Whether a party has standing before a tribunal is not commonly litigated, however, the question of standing can be of critical importance to parties appearing before administrative tribunals such as the Alberta Environmental Appeal Board.
In this case, the appellant, Normtek, opposed an approval to amend a landfill approval to allow the disposal of concentrated, naturally occurring radioactive material (“NORM”), which had been granted by the designated director of approvals (the “Director”). Normtek, which is in the business of disposing of NORM, did not oppose the approval outright, but only certain conditions of the approval, which allowed for high level radioactive waste to be dumped near the surface.
After having its statement of concern rejected by the Director, who claimed Normtek was not directly affected by the approval, the company attempted to appeal the Director’s decision to grant the permit to the Environmental Appeals Board (the “Board”). As with statements of concern submitted to the Director, the Environmental Protection and Enhancement Act (the “Act”), requires the appellant to be “directly affected” by the Director’s decision. Normtek submitted that it was directly affected by the decision because the approval to allow dumping of high level waste near the surface (rather than in a deep geological formation), would affect its business and its nascent industry, which abided by national and international standards that Normtek stated were not being upheld. The Board denied standing on several grounds, including: (i) that Normtek’s concerns were primarily economic; and (ii) that “[f]or the Appellant to be directly affected, they need to demonstrate on a prima facie basis either they will be impacted from radiation coming from the Landfill or that their use of a natural resource will be impacted by radiation coming from the Landfill.” Normtek’s application for judicial review of the Board’s decision was dismissed.
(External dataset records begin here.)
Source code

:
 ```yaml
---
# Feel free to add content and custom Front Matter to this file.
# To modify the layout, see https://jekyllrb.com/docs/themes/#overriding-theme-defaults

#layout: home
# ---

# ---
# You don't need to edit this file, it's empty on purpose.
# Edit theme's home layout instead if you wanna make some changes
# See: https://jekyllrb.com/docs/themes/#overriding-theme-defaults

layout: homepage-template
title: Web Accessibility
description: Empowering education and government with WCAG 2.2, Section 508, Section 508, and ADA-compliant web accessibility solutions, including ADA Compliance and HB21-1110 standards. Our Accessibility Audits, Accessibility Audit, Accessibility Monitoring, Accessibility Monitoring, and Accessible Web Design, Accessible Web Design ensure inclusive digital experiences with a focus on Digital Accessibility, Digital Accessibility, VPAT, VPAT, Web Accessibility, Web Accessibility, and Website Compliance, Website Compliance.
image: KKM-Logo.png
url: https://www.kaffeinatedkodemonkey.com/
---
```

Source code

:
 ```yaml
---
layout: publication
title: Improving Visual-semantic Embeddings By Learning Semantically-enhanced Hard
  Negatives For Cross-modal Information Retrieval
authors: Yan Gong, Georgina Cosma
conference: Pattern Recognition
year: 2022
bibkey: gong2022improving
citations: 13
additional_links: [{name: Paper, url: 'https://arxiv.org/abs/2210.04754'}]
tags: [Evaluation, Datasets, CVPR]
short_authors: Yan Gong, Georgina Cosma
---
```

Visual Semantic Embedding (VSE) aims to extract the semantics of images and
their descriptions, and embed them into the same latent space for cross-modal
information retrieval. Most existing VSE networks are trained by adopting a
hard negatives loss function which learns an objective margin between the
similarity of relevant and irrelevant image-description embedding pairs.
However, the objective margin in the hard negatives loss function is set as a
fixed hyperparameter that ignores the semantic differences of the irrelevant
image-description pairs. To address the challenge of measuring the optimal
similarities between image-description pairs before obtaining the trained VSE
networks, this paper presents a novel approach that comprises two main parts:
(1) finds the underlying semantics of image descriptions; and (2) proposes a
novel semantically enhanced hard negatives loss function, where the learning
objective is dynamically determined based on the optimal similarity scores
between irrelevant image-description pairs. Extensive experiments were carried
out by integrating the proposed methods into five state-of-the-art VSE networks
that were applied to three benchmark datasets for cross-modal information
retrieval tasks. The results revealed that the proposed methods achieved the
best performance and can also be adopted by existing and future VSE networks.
The Alberta Court of Appeal considered the narrow interpretation of “directly affected” adopted by the Board to be unreasonable and unsupported by the Act. The Court noted that the economic effects of an approval may be enough to ground standing, and addressed other problems with the Board’s decision, including failing to consider relevant evidence and applying an overly strict standard for the appellant to meet. Although the Court seems to advocate a lenient approach to the standing issue, it is significant that the Board in this case does not make substantive decisions, but rather reports information to the responsible Minister and makes nonbinding recommendations. The gatekeeping role of the Board means that the concerns of an appellant who is denied standing will never even come to the attention of the ultimate decision maker. The Court remitted the issue of Normtek’s standing back to the Board to be decided “having regard to the provisions of the Act and the evidence relevant to the determination to be made.”
ECOJUSTICE CANADA SOCIETY V. ALBERTA JUDICIAL REVIEW, 2020 ABQB 364 AND 2020 ABQB 736
In 2019, the Government of Alberta launched a public inquiry under the Public Inquiries Act to investigate anti-Alberta energy campaigns supported by foreign organizations, and appointed a Commissioner. Ecojustice brought an application for judicial review seeking to stop the public inquiry on three grounds. That application was set to be heard in April 2020, but had to be adjourned sine die because of the emerging COVID-19 pandemic. A decision on the underlying application is expected in 2021.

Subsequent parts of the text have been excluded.